> [YOUR INSTRUCTIONS]: Among the records, how many lines carry the string "Limits"? Give that number with nothing added.

> [DATA EXTRACTS]:
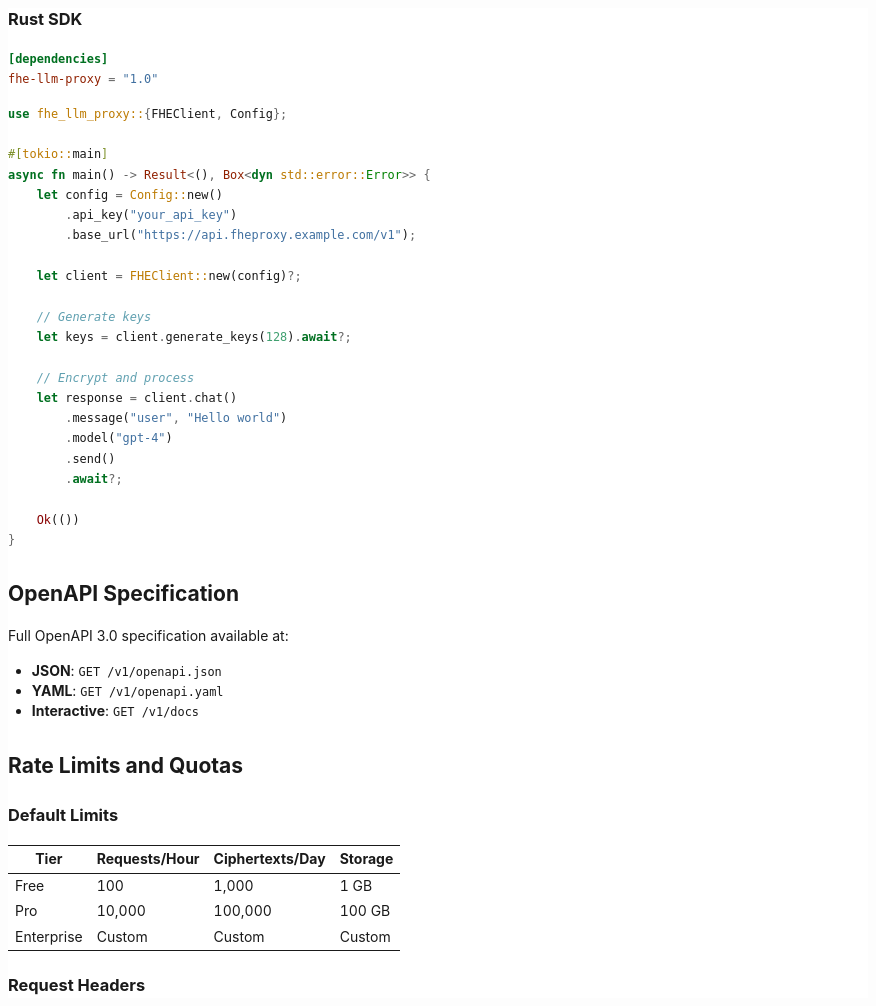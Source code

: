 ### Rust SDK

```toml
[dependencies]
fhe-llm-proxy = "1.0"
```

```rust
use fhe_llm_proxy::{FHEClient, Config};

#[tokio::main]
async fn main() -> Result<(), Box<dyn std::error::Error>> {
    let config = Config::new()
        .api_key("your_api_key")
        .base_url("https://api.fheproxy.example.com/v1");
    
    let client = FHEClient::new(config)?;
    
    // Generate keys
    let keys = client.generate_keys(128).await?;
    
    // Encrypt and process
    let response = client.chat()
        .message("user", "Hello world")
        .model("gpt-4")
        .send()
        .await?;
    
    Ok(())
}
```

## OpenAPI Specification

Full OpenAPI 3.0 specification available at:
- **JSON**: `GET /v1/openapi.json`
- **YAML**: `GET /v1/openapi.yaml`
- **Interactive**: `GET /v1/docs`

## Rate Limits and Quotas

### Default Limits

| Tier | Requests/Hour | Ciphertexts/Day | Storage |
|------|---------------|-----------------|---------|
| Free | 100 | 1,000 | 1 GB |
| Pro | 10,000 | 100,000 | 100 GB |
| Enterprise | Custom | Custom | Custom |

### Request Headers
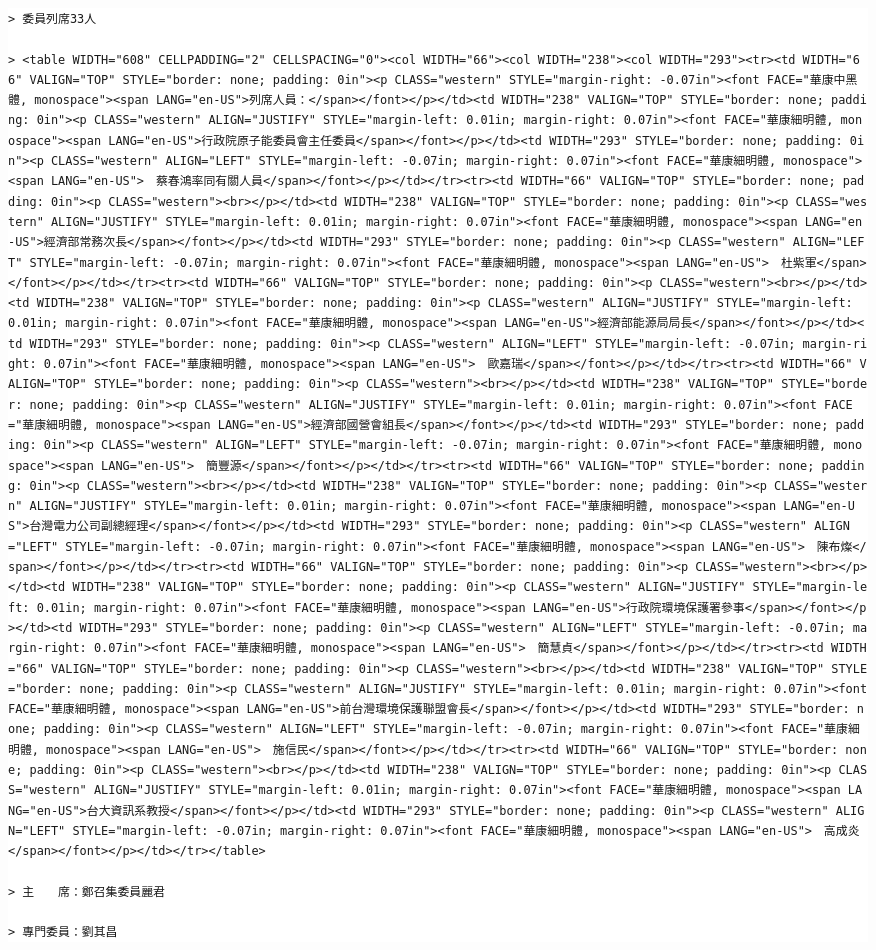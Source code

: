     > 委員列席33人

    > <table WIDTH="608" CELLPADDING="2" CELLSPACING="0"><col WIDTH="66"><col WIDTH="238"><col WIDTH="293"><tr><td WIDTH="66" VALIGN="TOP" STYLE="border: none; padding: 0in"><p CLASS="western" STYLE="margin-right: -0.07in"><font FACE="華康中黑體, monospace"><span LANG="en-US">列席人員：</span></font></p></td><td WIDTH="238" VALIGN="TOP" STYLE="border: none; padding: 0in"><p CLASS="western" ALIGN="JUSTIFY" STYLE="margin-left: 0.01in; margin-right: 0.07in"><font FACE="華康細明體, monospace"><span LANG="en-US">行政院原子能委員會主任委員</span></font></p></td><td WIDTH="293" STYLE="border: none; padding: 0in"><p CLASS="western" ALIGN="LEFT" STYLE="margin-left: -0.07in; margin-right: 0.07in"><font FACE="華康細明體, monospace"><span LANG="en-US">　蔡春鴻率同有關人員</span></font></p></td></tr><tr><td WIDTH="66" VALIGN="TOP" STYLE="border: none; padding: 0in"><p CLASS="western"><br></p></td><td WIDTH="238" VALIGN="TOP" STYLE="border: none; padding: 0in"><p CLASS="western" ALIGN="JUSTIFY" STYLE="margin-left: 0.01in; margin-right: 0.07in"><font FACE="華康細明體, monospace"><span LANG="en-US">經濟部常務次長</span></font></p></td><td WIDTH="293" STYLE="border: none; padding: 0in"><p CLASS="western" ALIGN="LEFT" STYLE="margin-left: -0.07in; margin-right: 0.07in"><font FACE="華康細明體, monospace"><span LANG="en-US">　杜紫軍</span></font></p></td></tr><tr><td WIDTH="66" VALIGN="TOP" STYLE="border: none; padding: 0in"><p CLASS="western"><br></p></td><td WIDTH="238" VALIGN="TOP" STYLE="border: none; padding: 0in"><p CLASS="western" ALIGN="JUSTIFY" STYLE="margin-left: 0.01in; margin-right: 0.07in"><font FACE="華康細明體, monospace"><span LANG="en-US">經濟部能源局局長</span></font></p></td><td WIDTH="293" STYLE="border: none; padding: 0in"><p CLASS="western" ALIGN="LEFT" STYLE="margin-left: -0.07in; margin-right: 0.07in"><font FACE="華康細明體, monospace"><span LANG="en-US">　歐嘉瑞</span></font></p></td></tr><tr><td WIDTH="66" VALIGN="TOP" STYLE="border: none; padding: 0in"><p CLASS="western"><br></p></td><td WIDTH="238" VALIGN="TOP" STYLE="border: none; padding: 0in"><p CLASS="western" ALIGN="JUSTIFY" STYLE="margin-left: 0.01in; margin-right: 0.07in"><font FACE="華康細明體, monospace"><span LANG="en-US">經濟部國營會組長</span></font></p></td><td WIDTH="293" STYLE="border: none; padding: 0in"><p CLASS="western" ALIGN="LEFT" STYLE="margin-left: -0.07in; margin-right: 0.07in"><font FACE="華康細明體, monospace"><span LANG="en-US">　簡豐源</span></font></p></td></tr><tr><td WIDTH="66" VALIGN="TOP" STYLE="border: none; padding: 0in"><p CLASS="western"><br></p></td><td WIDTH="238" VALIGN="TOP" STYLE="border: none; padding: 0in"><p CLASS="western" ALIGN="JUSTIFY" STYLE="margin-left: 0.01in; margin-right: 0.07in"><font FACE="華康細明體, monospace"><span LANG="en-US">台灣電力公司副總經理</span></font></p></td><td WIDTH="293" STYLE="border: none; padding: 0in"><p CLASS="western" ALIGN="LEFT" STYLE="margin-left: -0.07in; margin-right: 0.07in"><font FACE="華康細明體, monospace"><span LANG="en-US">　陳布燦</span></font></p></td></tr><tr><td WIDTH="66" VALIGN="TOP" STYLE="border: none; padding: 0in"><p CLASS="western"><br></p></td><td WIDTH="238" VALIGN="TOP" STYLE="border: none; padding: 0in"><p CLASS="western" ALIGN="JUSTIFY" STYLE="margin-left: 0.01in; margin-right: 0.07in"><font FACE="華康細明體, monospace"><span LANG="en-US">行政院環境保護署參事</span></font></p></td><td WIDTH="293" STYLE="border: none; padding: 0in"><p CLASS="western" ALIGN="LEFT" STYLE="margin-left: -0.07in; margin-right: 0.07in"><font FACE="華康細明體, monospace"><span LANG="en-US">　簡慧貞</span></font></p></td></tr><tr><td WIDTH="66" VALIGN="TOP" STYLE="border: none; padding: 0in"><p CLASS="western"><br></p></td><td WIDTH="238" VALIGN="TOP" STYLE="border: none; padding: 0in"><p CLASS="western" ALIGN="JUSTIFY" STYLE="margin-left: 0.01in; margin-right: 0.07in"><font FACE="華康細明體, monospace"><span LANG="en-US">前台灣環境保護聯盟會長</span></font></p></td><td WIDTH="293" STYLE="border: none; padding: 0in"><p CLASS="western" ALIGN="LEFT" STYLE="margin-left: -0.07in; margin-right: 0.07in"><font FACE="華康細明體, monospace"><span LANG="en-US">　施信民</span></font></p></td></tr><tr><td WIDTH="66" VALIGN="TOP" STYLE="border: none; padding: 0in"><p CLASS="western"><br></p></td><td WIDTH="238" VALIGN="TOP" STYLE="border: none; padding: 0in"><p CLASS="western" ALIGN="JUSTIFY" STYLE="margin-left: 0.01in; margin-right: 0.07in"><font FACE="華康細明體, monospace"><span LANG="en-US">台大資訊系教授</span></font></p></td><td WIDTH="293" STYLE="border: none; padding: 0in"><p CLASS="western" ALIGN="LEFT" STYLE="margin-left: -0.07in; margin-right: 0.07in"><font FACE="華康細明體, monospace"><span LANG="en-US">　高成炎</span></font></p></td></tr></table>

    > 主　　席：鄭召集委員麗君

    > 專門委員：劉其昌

> [SOLUTION FOR THIS TASK]: 2